▸ **Source data**:
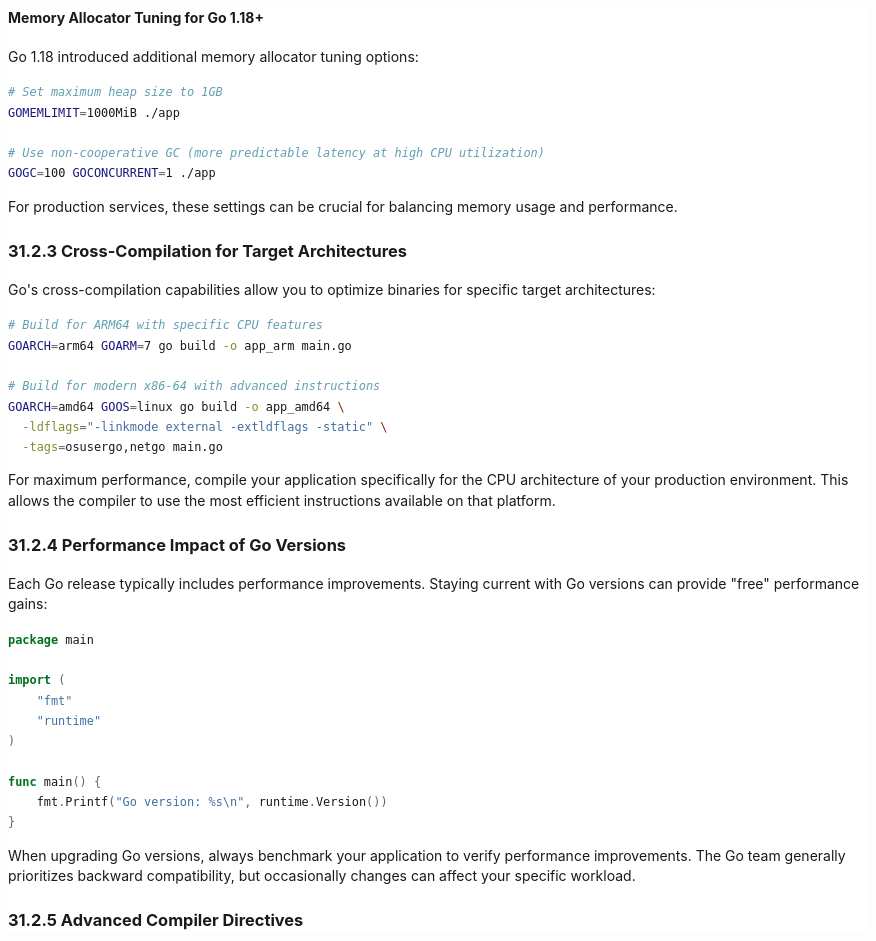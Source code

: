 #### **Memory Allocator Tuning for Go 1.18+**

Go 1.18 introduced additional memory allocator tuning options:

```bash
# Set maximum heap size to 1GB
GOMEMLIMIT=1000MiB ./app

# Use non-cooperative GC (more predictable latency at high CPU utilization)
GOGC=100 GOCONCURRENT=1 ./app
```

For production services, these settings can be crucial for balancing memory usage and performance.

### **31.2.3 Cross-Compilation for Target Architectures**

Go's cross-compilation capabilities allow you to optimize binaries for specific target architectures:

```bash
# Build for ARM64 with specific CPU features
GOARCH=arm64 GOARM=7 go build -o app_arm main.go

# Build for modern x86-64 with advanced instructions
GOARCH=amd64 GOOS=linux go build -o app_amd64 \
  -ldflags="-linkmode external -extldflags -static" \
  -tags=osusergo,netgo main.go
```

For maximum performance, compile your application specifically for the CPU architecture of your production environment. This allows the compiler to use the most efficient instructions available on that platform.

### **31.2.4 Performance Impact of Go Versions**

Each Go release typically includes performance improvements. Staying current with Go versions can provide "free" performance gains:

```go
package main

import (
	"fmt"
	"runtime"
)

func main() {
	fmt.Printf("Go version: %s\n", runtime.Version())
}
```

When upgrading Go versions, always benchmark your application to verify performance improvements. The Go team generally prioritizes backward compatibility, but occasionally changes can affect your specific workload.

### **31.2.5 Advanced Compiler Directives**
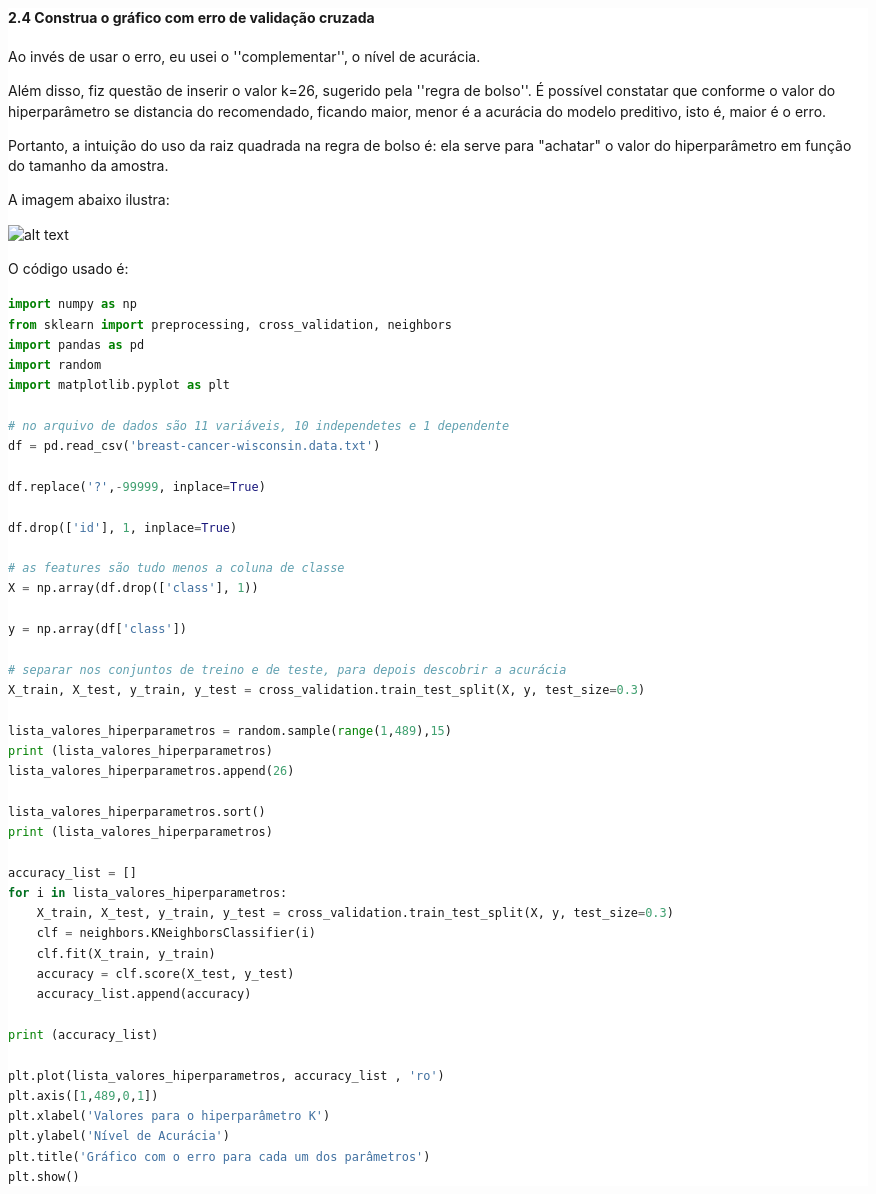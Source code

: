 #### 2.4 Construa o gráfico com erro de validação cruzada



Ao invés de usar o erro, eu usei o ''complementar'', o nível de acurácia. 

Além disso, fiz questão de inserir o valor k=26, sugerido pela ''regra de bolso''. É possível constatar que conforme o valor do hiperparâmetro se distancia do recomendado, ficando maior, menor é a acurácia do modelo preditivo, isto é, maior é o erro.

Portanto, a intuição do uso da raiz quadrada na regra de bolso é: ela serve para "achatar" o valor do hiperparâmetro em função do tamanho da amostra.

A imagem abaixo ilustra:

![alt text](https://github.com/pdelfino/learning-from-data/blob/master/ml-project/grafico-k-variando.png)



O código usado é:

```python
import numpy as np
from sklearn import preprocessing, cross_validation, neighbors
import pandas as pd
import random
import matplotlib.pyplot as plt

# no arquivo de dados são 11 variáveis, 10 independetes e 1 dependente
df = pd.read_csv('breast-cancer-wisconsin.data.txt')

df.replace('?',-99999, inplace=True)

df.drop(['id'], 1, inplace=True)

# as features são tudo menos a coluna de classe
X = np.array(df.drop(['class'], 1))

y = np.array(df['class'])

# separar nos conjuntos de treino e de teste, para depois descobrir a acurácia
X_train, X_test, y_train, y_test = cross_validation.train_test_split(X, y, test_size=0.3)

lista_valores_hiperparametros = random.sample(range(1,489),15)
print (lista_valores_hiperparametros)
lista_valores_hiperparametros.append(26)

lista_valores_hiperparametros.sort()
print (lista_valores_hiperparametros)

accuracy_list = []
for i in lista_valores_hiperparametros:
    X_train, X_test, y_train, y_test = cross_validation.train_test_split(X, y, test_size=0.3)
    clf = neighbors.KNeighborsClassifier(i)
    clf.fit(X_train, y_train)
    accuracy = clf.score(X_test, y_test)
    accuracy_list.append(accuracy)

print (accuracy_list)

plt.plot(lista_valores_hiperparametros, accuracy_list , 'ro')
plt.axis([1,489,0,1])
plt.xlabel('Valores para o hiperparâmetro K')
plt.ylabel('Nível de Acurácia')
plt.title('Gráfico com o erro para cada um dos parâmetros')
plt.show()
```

▸ **Description of the task**:
Keep only those lines of the records that hold "improvements", and return them.

▸ **Solution**:
Each Go release typically includes performance improvements. Staying current with Go versions can provide "free" performance gains:
When upgrading Go versions, always benchmark your application to verify performance improvements. The Go team generally prioritizes backward compatibility, but occasionally changes can affect your specific workload.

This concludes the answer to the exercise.